# Maplestory can not connect to server.



## re9garc (Aug 5, 2009)

Ok i am asking for my son to try and help him play maplestory on his computer. He downloaded it and installed it but when he goes in to play he gets it to pop up nad when he goes to start game it shows that it is loading then he gets a error that says hack shield network time out cannot connect to server. check internet connection or try refreshing page. he gets this everytime he trys. he lives in texas and im in florida. he uses firefox. any help will be greatful.


----------



## lilyunsta (Aug 6, 2009)

I'm pretty experienced with maplestory problems and he might be running various "hack" programs in his computer that GameGuard is not aware of. By the way, there are about 3-4 processes running for maplestory and if his firewall blocked any of the services, its not going to work.
I recommend check your firewall settings and search for harmful exploits that might hinder gameguard's performance. Your son plays global, am I correct?


----------



## re9garc (Aug 5, 2009)

I believe he is playing global. We have turned his firewall off and even redownloaded it. But still the same problem. I heard maybe u can tell me that I have to delete the hshield and download a different one and then it would work. I'm not sure if it would or not any help would be greatful.


lilyunsta said:


> I'm pretty experienced with maplestory problems and he might be running various "hack" programs in his computer that GameGuard is not aware of. By the way, there are about 3-4 processes running for maplestory and if his firewall blocked any of the services, its not going to work.
> I recommend check your firewall settings and search for harmful exploits that might hinder gameguard's performance. Your son plays global, am I correct?


_Posted via Mobile Device_


----------



## lilyunsta (Aug 6, 2009)

Well you need to understand the basis of Maplestory's security. Your problem seems like its coming from simply connection and this can be hindered by many ways. Maplestory uses an anti-hack guard known as "GameGuard" and it does not allow the user to play maplestory unless it is activated and running. Of course, gameguard is always automatically turned on when you actually try to play maplestory. Either its gameguard being blocked by firewall, or...is your son trying to recieve and update or get a new patch? If his update patch doesn't work and you get the message you can try manually installing it from mapleglobal.
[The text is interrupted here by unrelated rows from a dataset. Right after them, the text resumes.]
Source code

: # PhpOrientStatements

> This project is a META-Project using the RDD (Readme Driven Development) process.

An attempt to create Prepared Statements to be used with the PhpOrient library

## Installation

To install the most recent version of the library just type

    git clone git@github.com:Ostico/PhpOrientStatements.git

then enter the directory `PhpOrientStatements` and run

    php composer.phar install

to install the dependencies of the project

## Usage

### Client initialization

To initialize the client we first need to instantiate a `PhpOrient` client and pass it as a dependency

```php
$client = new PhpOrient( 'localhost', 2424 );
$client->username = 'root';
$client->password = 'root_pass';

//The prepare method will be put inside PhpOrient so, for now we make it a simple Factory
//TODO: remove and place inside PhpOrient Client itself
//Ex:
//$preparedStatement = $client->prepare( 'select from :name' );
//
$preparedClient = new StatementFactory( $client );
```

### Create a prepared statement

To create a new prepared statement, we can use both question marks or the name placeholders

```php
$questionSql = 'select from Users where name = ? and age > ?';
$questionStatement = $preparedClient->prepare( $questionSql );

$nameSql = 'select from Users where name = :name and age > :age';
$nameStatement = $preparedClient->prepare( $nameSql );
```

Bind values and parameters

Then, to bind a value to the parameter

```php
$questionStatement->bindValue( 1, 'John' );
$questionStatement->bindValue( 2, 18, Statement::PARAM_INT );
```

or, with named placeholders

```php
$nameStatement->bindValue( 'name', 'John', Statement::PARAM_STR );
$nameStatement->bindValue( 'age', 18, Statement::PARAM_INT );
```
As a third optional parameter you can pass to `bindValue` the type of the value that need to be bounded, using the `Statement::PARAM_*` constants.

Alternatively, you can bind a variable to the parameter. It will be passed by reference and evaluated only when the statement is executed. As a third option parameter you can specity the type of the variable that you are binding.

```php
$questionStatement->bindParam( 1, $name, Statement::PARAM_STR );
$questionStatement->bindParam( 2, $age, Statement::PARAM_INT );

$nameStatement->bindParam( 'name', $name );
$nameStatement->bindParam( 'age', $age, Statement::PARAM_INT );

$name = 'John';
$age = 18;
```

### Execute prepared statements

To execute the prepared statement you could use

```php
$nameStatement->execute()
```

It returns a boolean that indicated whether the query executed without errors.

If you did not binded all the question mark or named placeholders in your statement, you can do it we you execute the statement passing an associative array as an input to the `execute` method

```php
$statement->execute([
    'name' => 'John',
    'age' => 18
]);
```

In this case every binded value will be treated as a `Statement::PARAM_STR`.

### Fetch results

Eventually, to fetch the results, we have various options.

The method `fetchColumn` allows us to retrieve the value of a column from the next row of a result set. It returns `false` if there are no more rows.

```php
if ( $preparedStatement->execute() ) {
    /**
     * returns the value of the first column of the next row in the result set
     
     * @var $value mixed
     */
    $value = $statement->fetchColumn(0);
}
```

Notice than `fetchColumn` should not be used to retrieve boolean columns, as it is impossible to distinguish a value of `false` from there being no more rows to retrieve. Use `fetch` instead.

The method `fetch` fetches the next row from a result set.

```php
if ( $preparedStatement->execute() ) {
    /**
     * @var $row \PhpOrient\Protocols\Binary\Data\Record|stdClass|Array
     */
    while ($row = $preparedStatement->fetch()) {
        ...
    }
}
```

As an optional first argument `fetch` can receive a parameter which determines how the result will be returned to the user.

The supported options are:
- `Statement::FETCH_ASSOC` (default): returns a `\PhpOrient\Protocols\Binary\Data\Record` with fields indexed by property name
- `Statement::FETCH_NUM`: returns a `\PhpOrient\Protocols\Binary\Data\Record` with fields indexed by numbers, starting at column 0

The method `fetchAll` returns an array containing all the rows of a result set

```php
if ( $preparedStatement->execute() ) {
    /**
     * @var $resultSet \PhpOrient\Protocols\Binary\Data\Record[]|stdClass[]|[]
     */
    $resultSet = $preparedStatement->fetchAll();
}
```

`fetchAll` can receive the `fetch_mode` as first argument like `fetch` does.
By the way is the message you get "hack shield network time out cannot connect to server"? I've never heard of such an error from mapleglobal. Please post the exact error message character by character.


----------



## lilyunsta (Aug 6, 2009)

Is the message you are getting look like this? "Cannot Connect to server update error" or "HackShield Initialization Error 66817". If it is, then you can fix this by freeing the port in your firewall known as "guard.nexon.net 80".

For more information on this solution here is this link:
http://maplestory.nexon.net/WZ.ASPX?PART=/News/View&boardNo=100&contentNo=005EF&pageIndex=1

hope that helps.


----------